Recognising climate risks
The WEF Global Risks Report was published last week, and as ever contains plenty of things to keep you up worrying about at 3am. The report notes the increasing interconnectedness of risks, and the potential for societal polarization and inequality to produce political outcomes which reduce our ability to deal with global risks. Strikingly though, climate-related risks account for 4/5 of the highest impact risks, and 2/3 (arguably 3/3 if we include a climate-migration link) of the most likely risks.
While this is not necessarily a surprise to anyone reading this, the prominence of these risks in a WEF report (no climate cheerleaders here) is important recognition of the scale of the challenge we face.
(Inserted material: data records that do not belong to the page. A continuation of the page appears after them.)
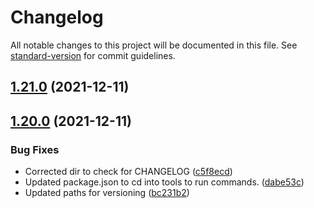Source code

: # Changelog

All notable changes to this project will be documented in this file. See [standard-version](https://github.com/conventional-changelog/standard-version) for commit guidelines.

## [1.21.0](https://github.com/julian-perge/SigilADay/compare/v1.20.0...v1.21.0) (2021-12-11)

## [1.20.0](https://github.com/julian-perge/SigilADay/compare/v1.19.0...v1.20.0) (2021-12-11)


### Bug Fixes

* Corrected dir to check for CHANGELOG ([c5f8ecd](https://github.com/julian-perge/SigilADay/commits/c5f8ecd3fe39ae78c5e5cd1b5cce034e9a264522))
* Updated package.json to cd into tools to run commands. ([dabe53c](https://github.com/julian-perge/SigilADay/commits/dabe53c0e3156256d108735441e96f448e1aa9b9))
* Updated paths for versioning ([bc231b2](https://github.com/julian-perge/SigilADay/commits/bc231b22437d31becd55e2d9242b987799a2c7c4))
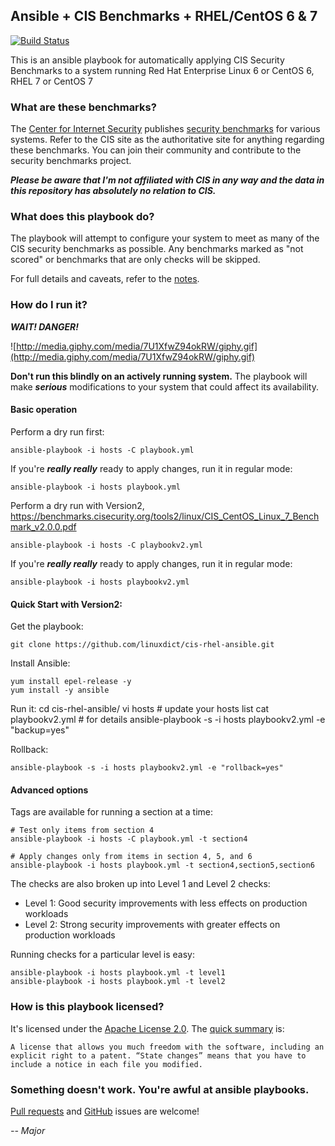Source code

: ## Ansible + CIS Benchmarks + RHEL/CentOS 6 & 7

[![Build Status](https://travis-ci.org/major/cis-rhel-ansible.svg?branch=master)](https://travis-ci.org/major/cis-rhel-ansible)

This is an ansible playbook for automatically applying CIS Security Benchmarks to a system running Red Hat Enterprise Linux 6 or CentOS 6,  RHEL 7 or CentOS 7 

### What are these benchmarks?
The [Center for Internet Security](http://www.cisecurity.org/) publishes [security benchmarks](http://benchmarks.cisecurity.org/) for various systems.  Refer to the CIS site as the authoritative site for anything regarding these benchmarks.  You can join their community and contribute to the security benchmarks project.

***Please be aware that I'm not affiliated with CIS in any way and the data in this repository has absolutely no relation to CIS.***

### What does this playbook do?
The playbook will attempt to configure your system to meet as many of the CIS security benchmarks as possible.  Any benchmarks marked as "not scored" or benchmarks that are only checks will be skipped.

For full details and caveats, refer to the [notes](NOTES.md).

### How do I run it?
***WAIT! DANGER!***

![http://media.giphy.com/media/7U1XfwZ94okRW/giphy.gif](http://media.giphy.com/media/7U1XfwZ94okRW/giphy.gif)

**Don't run this blindly on an actively running system.**  The playbook will make ***serious*** modifications to your system that could affect its availability.

#### Basic operation

Perform a dry run first:

    ansible-playbook -i hosts -C playbook.yml

If you're ***really really*** ready to apply changes, run it in regular mode:

    ansible-playbook -i hosts playbook.yml

Perform a dry run with Version2, https://benchmarks.cisecurity.org/tools2/linux/CIS_CentOS_Linux_7_Benchmark_v2.0.0.pdf

    ansible-playbook -i hosts -C playbookv2.yml

If you're ***really really*** ready to apply changes, run it in regular mode:

    ansible-playbook -i hosts playbookv2.yml

#### Quick Start with Version2:

Get the playbook:

    git clone https://github.com/linuxdict/cis-rhel-ansible.git

Install Ansible:

    yum install epel-release -y
    yum install -y ansible

Run it:
    cd cis-rhel-ansible/
    vi hosts # update your hosts list
    cat playbookv2.yml # for details
    ansible-playbook -s -i hosts playbookv2.yml -e "backup=yes"

Rollback:

    ansible-playbook -s -i hosts playbookv2.yml -e "rollback=yes"

#### Advanced options

Tags are available for running a section at a time:

    # Test only items from section 4
    ansible-playbook -i hosts -C playbook.yml -t section4
    
    # Apply changes only from items in section 4, 5, and 6
    ansible-playbook -i hosts playbook.yml -t section4,section5,section6

The checks are also broken up into Level 1 and Level 2 checks:

* Level 1: Good security improvements with less effects on production workloads
* Level 2: Strong security improvements with greater effects on production workloads

Running checks for a particular level is easy:

    ansible-playbook -i hosts playbook.yml -t level1
    ansible-playbook -i hosts playbook.yml -t level2

### How is this playbook licensed?
It's licensed under the [Apache License 2.0](https://www.apache.org/licenses/LICENSE-2.0.html).  The [quick summary](http://bit.ly/VBkBfY) is:

    A license that allows you much freedom with the software, including an explicit right to a patent. “State changes” means that you have to include a notice in each file you modified. 

### Something doesn't work. You're awful at ansible playbooks.

[Pull requests](https://github.com/major/cis-rhel-ansible/pulls) and [GitHub](https://github.com/major/cis-rhel-ansible/issues) issues are welcome!

_-- Major_
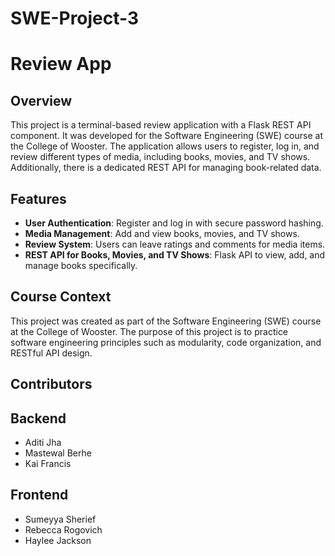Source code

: # SWE-Project-3
# Review App

## Overview
This project is a terminal-based review application with a Flask REST API component. It was developed for the Software Engineering (SWE) course at the College of Wooster. The application allows users to register, log in, and review different types of media, including books, movies, and TV shows. Additionally, there is a dedicated REST API for managing book-related data.

## Features
- **User Authentication**: Register and log in with secure password hashing.
- **Media Management**: Add and view books, movies, and TV shows.
- **Review System**: Users can leave ratings and comments for media items.
- **REST API for Books, Movies, and TV Shows**: Flask API to view, add, and manage books specifically.

## Course Context
This project was created as part of the Software Engineering (SWE) course at the College of Wooster. The purpose of this project is to practice software engineering principles such as modularity, code organization, and RESTful API design.

 ## Contributors
  ## Backend
  - Aditi Jha
  - Mastewal Berhe
  - Kai Francis
  ## Frontend
  - Sumeyya Sherief
  - Rebecca Rogovich
  - Haylee Jackson

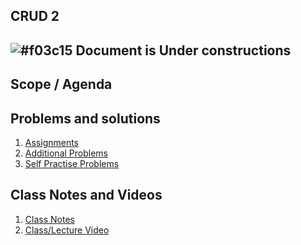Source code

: 
## CRUD 2

## ![#f03c15](https://placehold.co/15x15/f03c15/f03c15.png) Document is Under constructions

## Scope / Agenda
  

## Problems and solutions

1. [Assignments]()
2. [Additional Problems]()
3. [Self Practise Problems]()

## Class Notes and Videos

1. [Class Notes](../../class_Notes/SQL/CRUD%202.pdf)
2. [Class/Lecture Video](https://youtu.be/u5WWGIPQz1k)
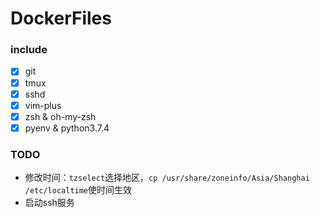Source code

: # DockerFiles

### include

- [x] git
- [x] tmux
- [x] sshd
- [x] vim-plus
- [x] zsh & oh-my-zsh
- [x] pyenv & python3.7.4

### TODO

- 修改时间：`tzselect`选择地区，`cp /usr/share/zoneinfo/Asia/Shanghai /etc/localtime`使时间生效
- 启动ssh服务

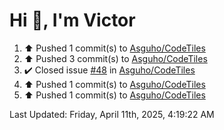 <h1>Hi 👋, I'm Victor </h1>

<!--RECENT_ACTIVITY:start-->
1. ⬆️ Pushed 1 commit(s) to [Asguho/CodeTiles](https://github.com/Asguho/CodeTiles)<br>
2. ⬆️ Pushed 3 commit(s) to [Asguho/CodeTiles](https://github.com/Asguho/CodeTiles)<br>
3. ✔️ Closed issue [#48](https://github.com/Asguho/CodeTiles/issues/48) in [Asguho/CodeTiles](https://github.com/Asguho/CodeTiles)<br>
4. ⬆️ Pushed 1 commit(s) to [Asguho/CodeTiles](https://github.com/Asguho/CodeTiles)<br>
5. ⬆️ Pushed 1 commit(s) to [Asguho/CodeTiles](https://github.com/Asguho/CodeTiles)<br>
<!--RECENT_ACTIVITY:end-->

<!--RECENT_ACTIVITY:last_update-->
Last Updated: Friday, April 11th, 2025, 4:19:22 AM
<!--RECENT_ACTIVITY:last_update_end-->
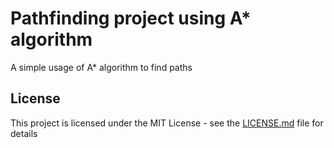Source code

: # Pathfinding project using A* algorithm

A simple usage of A* algorithm to find paths

## License

This project is licensed under the MIT License - see the [LICENSE.md](LICENSE.md) file for details
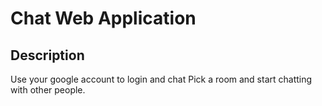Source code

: # Chat Web Application

## Description
Use your google account to login and chat
Pick a room and start chatting with other people.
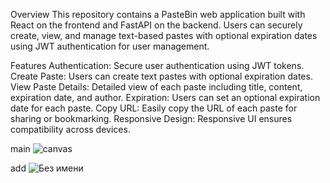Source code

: Overview
This repository contains a PasteBin web application built with React on the frontend and FastAPI on the backend. Users can securely create, view, and manage text-based pastes with optional expiration dates using JWT authentication for user management.

Features
Authentication: Secure user authentication using JWT tokens.
Create Paste: Users can create text pastes with optional expiration dates.
View Paste Details: Detailed view of each paste including title, content, expiration date, and author.
Expiration: Users can set an optional expiration date for each paste.
Copy URL: Easily copy the URL of each paste for sharing or bookmarking.
Responsive Design: Responsive UI ensures compatibility across devices.

main
![canvas](https://github.com/user-attachments/assets/3f2bd41e-b006-4c07-8419-4f49c8c47617)


add
![Без имени](https://github.com/user-attachments/assets/b4129721-1132-4ca0-b974-fabf4fb7e338)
And the presence of ‘failure of mitigation and adaptation policies’ as 5th highest impact is an explicit recognition that if we don’t get to grips with these issues now, they will increasingly drive global risks.
The economic case for businesses to identify and manage the risks posed by climate change is clear and immediate, and is something we see time and again in our work both with the multi-lateral development banks and the private sector. At the risk of blatant self-promotion, we’re very excited about the development of our Business Process Models for climate resilience, and strongly believe that simple approaches which fit within existing procedures for managing and assessing risks to projects and investments will increase climate resilience and can be widely adopted. Watch this space!